**Exercise aim:** From the entries that follow, reproduce exactly and only the lines from the line with "## Future research" to the line with "incurs extra copying", endpoints included.

**Given records:**
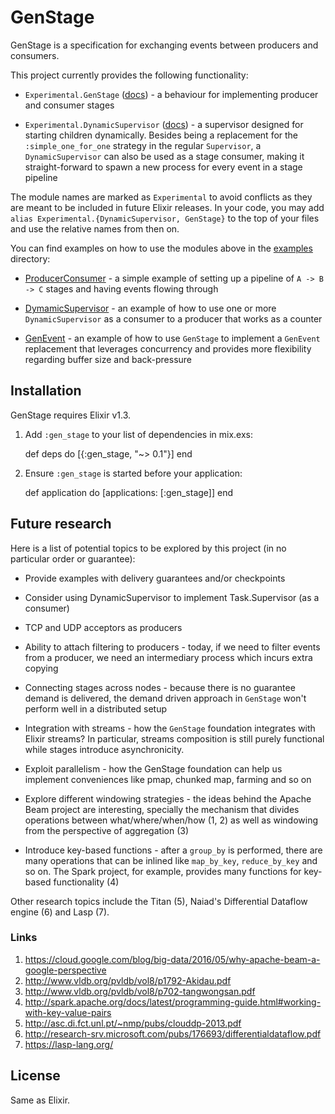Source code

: # GenStage

GenStage is a specification for exchanging events between producers and consumers.

This project currently provides the following functionality:

  * `Experimental.GenStage` ([docs](https://hexdocs.pm/gen_stage/Experimental.GenStage.html)) - a behaviour for implementing producer and consumer stages

  * `Experimental.DynamicSupervisor` ([docs](https://hexdocs.pm/gen_stage/Experimental.DynamicSupervisor.html)) - a supervisor designed for starting children dynamically. Besides being a replacement for the `:simple_one_for_one` strategy in the regular `Supervisor`, a `DynamicSupervisor` can also
  be used as a stage consumer, making it straight-forward to spawn a new process for every
  event in a stage pipeline

The module names are marked as `Experimental` to avoid conflicts as they are meant to be included in future Elixir releases. In your code, you may add `alias Experimental.{DynamicSupervisor, GenStage}` to the top of your files and use the relative names from then on.

You can find examples on how to use the modules above in the [examples](examples) directory:

  * [ProducerConsumer](examples/producer_consumer.exs) - a simple example of setting up a pipeline of `A -> B -> C` stages and having events flowing through

  * [DymamicSupervisor](examples/dynamic_supervisor.exs) - an example of how to use one or more `DynamicSupervisor` as a consumer to a producer that works as a counter

  * [GenEvent](examples/gen_event.exs) - an example of how to use `GenStage` to implement a `GenEvent` replacement that leverages concurrency and provides more flexibility regarding buffer size and back-pressure

## Installation

GenStage requires Elixir v1.3.

  1. Add `:gen_stage` to your list of dependencies in mix.exs:

        def deps do
          [{:gen_stage, "~> 0.1"}]
        end

  2. Ensure `:gen_stage` is started before your application:

        def application do
          [applications: [:gen_stage]]
        end

## Future research

Here is a list of potential topics to be explored by this project (in no particular order or guarantee):

  * Provide examples with delivery guarantees and/or checkpoints

  * Consider using DynamicSupervisor to implement Task.Supervisor (as a consumer)

  * TCP and UDP acceptors as producers

  * Ability to attach filtering to producers - today, if we need to filter events from a producer, we need an intermediary process which incurs extra copying

  * Connecting stages across nodes - because there is no guarantee demand is delivered, the demand driven approach in `GenStage` won't perform well in a distributed setup

  * Integration with streams - how the `GenStage` foundation integrates with Elixir streams? In particular, streams composition is still purely functional while stages introduce asynchronicity.

  * Exploit parallelism - how the GenStage foundation can help us implement conveniences like pmap, chunked map, farming and so on

  * Explore different windowing strategies - the ideas behind the Apache Beam project are interesting, specially the mechanism that divides operations between what/where/when/how (1, 2) as well as windowing from the perspective of aggregation (3)

  * Introduce key-based functions - after a `group_by` is performed, there are many operations that can be inlined like `map_by_key`, `reduce_by_key` and so on. The Spark project, for example, provides many functions for key-based functionality (4)

Other research topics include the Titan (5), Naiad's Differential Dataflow engine (6) and Lasp (7).

### Links

  1. https://cloud.google.com/blog/big-data/2016/05/why-apache-beam-a-google-perspective
  2. http://www.vldb.org/pvldb/vol8/p1792-Akidau.pdf
  3. http://www.vldb.org/pvldb/vol8/p702-tangwongsan.pdf
  4. http://spark.apache.org/docs/latest/programming-guide.html#working-with-key-value-pairs
  5. http://asc.di.fct.unl.pt/~nmp/pubs/clouddp-2013.pdf
  6. http://research-srv.microsoft.com/pubs/176693/differentialdataflow.pdf
  7. https://lasp-lang.org/

## License

Same as Elixir.

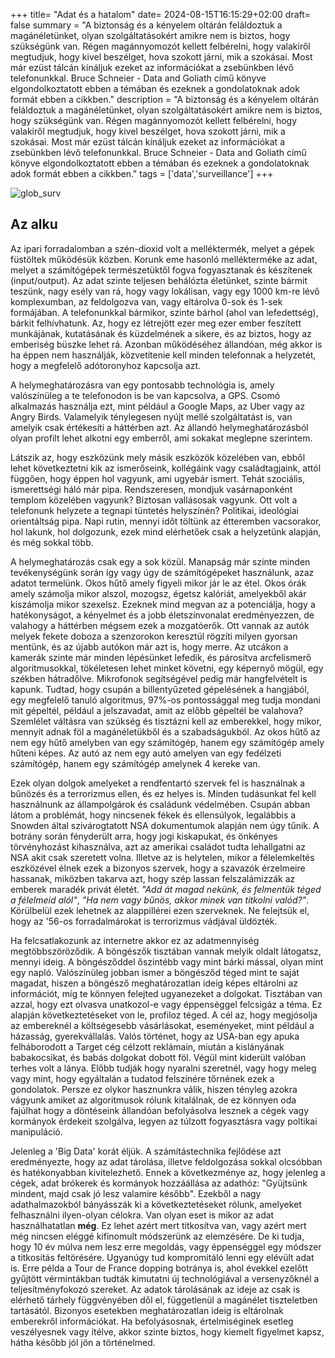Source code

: +++
title= "Adat és a hatalom"
date= 2024-08-15T16:15:29+02:00
draft= false
summary = "A biztonság és a kényelem oltárán feláldoztuk a magánéletünket, olyan szolgáltatásokért amikre nem is biztos, hogy szükségünk van. Régen magánnyomozót kellett felbérelni, hogy valakiről megtudjuk, hogy kivel beszélget, hova szokott járni, mik a szokásai. Most már ezüst tálcán kínáljuk ezeket az információkat a zsebünkben lévő telefonunkkal. Bruce Schneier - Data and Goliath című könyve elgondolkoztatott ebben a témában és ezeknek a gondolatoknak adok formát ebben a cikkben."
description = "A biztonság és a kényelem oltárán feláldoztuk a magánéletünket, olyan szolgáltatásokért amikre nem is biztos, hogy szükségünk van. Régen magánnyomozót kellett felbérelni, hogy valakiről megtudjuk, hogy kivel beszélget, hova szokott járni, mik a szokásai. Most már ezüst tálcán kínáljuk ezeket az információkat a zsebünkben lévő telefonunkkal. Bruce Schneier - Data and Goliath című könyve elgondolkoztatott ebben a témában és ezeknek a gondolatoknak adok formát ebben a cikkben."
tags = ['data','surveillance']
+++

![glob_surv](/global_surv.png)


## Az alku

Az ipari forradalomban a szén-dioxid volt a melléktermék, melyet a gépek füstöltek működésük közben. Korunk eme hasonló mellékterméke az adat, melyet a számítógépek természetüktől fogva fogyasztanak és készítenek (input/output). Az adat szinte teljesen behálózta életünket, szinte bármit teszünk, nagy esély van rá, hogy vagy lokálisan, vagy egy 1000 km-re lévő komplexumban, az feldolgozva van, vagy eltárolva 0-sok és 1-sek formájában. A telefonunkkal bármikor, szinte bárhol (ahol van lefedettség), bárkit felhívhatunk. Az, hogy ez létrejött ezer meg ezer ember feszített munkájának, kutatásának és küzdelmének a sikere, és az biztos, hogy az emberiség büszke lehet rá. Azonban működéséhez állandóan, még akkor is ha éppen nem használják, közvetítenie kell minden telefonnak a helyzetét, hogy a megfelelő adótoronyhoz kapcsolja azt.

A helymeghatározásra van egy pontosabb technológia is, amely valószínüleg a te telefonodon is be van kapcsolva, a GPS. Csomó alkalmazás használja ezt, mint például a Google Maps, az Uber vagy az Angry Birds. Valamelyik ténylegesen nyújt mellé szolgáltatást is, van amelyik csak értékesíti a háttérben azt. Az állandó helymeghatározásból olyan profilt lehet alkotni egy emberről, ami sokakat meglepne szerintem.

Látszik az, hogy eszközünk mely másik eszközök közelében van, ebből lehet következtetni kik az ismerőseink, kollégáink vagy családtagjaink, attól függően, hogy éppen hol vagyunk, ami ugyebár ismert. Tehát szociális, ismerettségi háló már pipa. Rendszeresen, mondjuk vasárnaponként templom közelében vagyunk? Biztosan vallásosak vagyunk. Ott volt a telefonunk helyzete a tegnapi tüntetés helyszínén? Politikai, ideológiai orientáltság pipa. Napi rutin, mennyi időt töltünk az étteremben vacsorakor, hol lakunk, hol dolgozunk, ezek mind elérhetőek csak a helyzetünk alapján, és még sokkal több.

A helymeghatározás csak egy a sok közül. Manapság már szinte minden tevékenységünk során így vagy úgy de számítógépeket használunk, azaz adatot termelünk. Okos hűtő amely figyeli mikor jár le az étel. Okos órák amely számolja mikor alszol, mozogsz, égetsz kalóriát, amelyekből akár kiszámolja mikor szexelsz. Ezeknek mind megvan az a potenciálja, hogy a hatékonyságot, a kényelmet és a jobb életszínvonalat eredményezzen, de valahogy a háttérben mégsem ezek a mozgatóerők. Ott vannak az autók melyek fekete doboza a szenzorokon keresztül rögzíti milyen gyorsan mentünk, és az újabb autókon már azt is, hogy merre. Az utcákon a kamerák szinte már minden lépésünket lefedik, és párosítva arcfelismerő algoritmusokkal, tökéletesen lehet minket követni, egy képernyő mögül, egy székben hátradőlve. Mikrofonok segítségével pedig már hangfelvételt is kapunk. Tudtad, hogy csupán a billentyűzeted gépelésének a hangjából, egy megfelelő tanuló algoritmus, 97%-os pontossággal meg tudja mondani mit gépeltél, például a jelszavadat, amit az előbb gépeltél be valahova? Szemlélet váltásra van szükség és tisztázni kell az emberekkel, hogy mikor, mennyit adnak föl a magánéletükből és a szabadságukból. Az okos hűtő az nem egy hűtő amelyben van egy számítógép, hanem egy számítógép amely hűteni képes. Az autó az nem egy autó amelyen van egy fedélzeti számítógép, hanem egy számítógép amelynek 4 kereke van.

Ezek olyan dolgok amelyeket a rendfentartó szervek fel is használnak a bűnözés és a terrorizmus ellen, és ez helyes is. Minden tudásunkat fel kell használnunk az állampolgárok és családunk védelmében. Csupán abban látom a problémát, hogy nincsenek fékek és ellensúlyok, legalábbis a Snowden által szivárogtatott NSA dokumentumok alapján nem úgy tűnik. A botrány során fényderült arra, hogy jogi kiskapukat, és önkényes törvényhozást kihasználva, azt az amerikai családot tudta lehallgatni az NSA akit csak szeretett volna. Illetve az is helytelen, mikor a félelemkeltés eszközével élnek ezek a bizonyos szervek, hogy a szavazók érzelmeire hassanak, miközben takarva azt, hogy szép lassan felszalámizzák az emberek maradék privát életét. *"Add át magad nekünk, és felmentük téged a félelmeid alól"*, *"Ha nem vagy bűnös, akkor minek van titkolni valód?"*. Körülbelül ezek lehetnek az alappillérei ezen szerveknek. Ne felejtsük el, hogy az '56-os forradalmárokat is terrorizmus vádjával üldözték.

Ha felcsatlakozunk az internetre akkor ez az adatmennyiség megtöbbszöröződik. A böngészők tisztában vannak melyik oldalt látogatsz, mennyi ideig. A böngésződdel őszintébb vagy mint bárki mással, olyan mint egy napló. Valószínüleg jobban ismer a böngésződ téged mint te saját magadat, hiszen a böngésző meghatározatlan ideig képes eltárolni az információt, míg te könnyen felejted ugyanezeket a dolgokat. Tisztában van azzal, hogy ezt olvasva unatkozol-e vagy éppenséggel felcsigáz a téma. Ez alapján következtetéseket von le, profiloz téged. A cél az, hogy megjósolja az embereknél a költségesebb vásárlásokat, eseményeket, mint például a házasság, gyerekvállalás. Valós történet, hogy az USA-ban egy apuka felháborodott a Target cég célzott reklámain, miután a kislányának babakocsikat, és babás dolgokat dobott föl. Végül mint kiderült valóban terhes volt a lánya. Előbb tudják hogy nyaralni szeretnél, vagy hogy meleg vagy mint, hogy egyáltalán a tudatod felszínére tőrnének ezek a gondolatok. Persze ez olykor hasznunkra válik, hiszen tényleg azokra vágyunk amiket az algoritmusok rólunk kitalálnak, de ez könnyen oda fajúlhat hogy a döntéseink állandóan befolyásolva lesznek a cégek vagy kormányok érdekeit szolgálva, legyen az túlzott fogyasztásra vagy poltikai manipuláció.

Jelenleg a 'Big Data' korát éljük. A számítástechnika fejlődése azt eredményezte, hogy az adat tárolása, illetve feldolgozása sokkal olcsóbban és hatékonyabban kivitelezhető. Ennek a következménye az, hogy jelenleg a cégek, adat brókerek és kormányok hozzáállása az adathóz: "Gyüjtsünk mindent, majd csak jó lesz valamire később". Ezekből a nagy adathalmazokból bányásszák ki a következtetéseket rólunk, amelyeket felhasználni ilyen-olyan célokra. Van olyan eset is mikor az adat használhatatlan **még**. Ez lehet azért mert titkosítva van, vagy azért mert még nincsen eléggé kifinomult módszerünk az elemzésére. De ki tudja, hogy 10 év múlva nem lesz erre megoldás, vagy éppenséggel egy módszer a titkosítás feltörésére. Ugyanúgy tud kompromitáló lenni egy elévült adat is. Erre példa a Tour de France dopping botránya is, ahol évekkel ezelőtt gyűjtött vérmintákban tudták kimutatni új technológiával a versenyzőknél a teljesítményfokozó szereket. Az adatok tárolásának az ideje az csak is elérhető tárhely függvényében dől el, függetlenül a magánélet tiszteletben tartásától. Bizonyos esetekben meghatározatlan ideig is eltárolnak emberekről információkat. Ha befolyásosnak, értelmiséginek esetleg veszélyesnek vagy ítélve, akkor szinte biztos, hogy kiemelt figyelmet kapsz, hátha később jól jön a történelmed.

**Worked solution:**
## Future research

Here is a list of potential topics to be explored by this project (in no particular order or guarantee):

  * Provide examples with delivery guarantees and/or checkpoints

  * Consider using DynamicSupervisor to implement Task.Supervisor (as a consumer)

  * TCP and UDP acceptors as producers

  * Ability to attach filtering to producers - today, if we need to filter events from a producer, we need an intermediary process which incurs extra copying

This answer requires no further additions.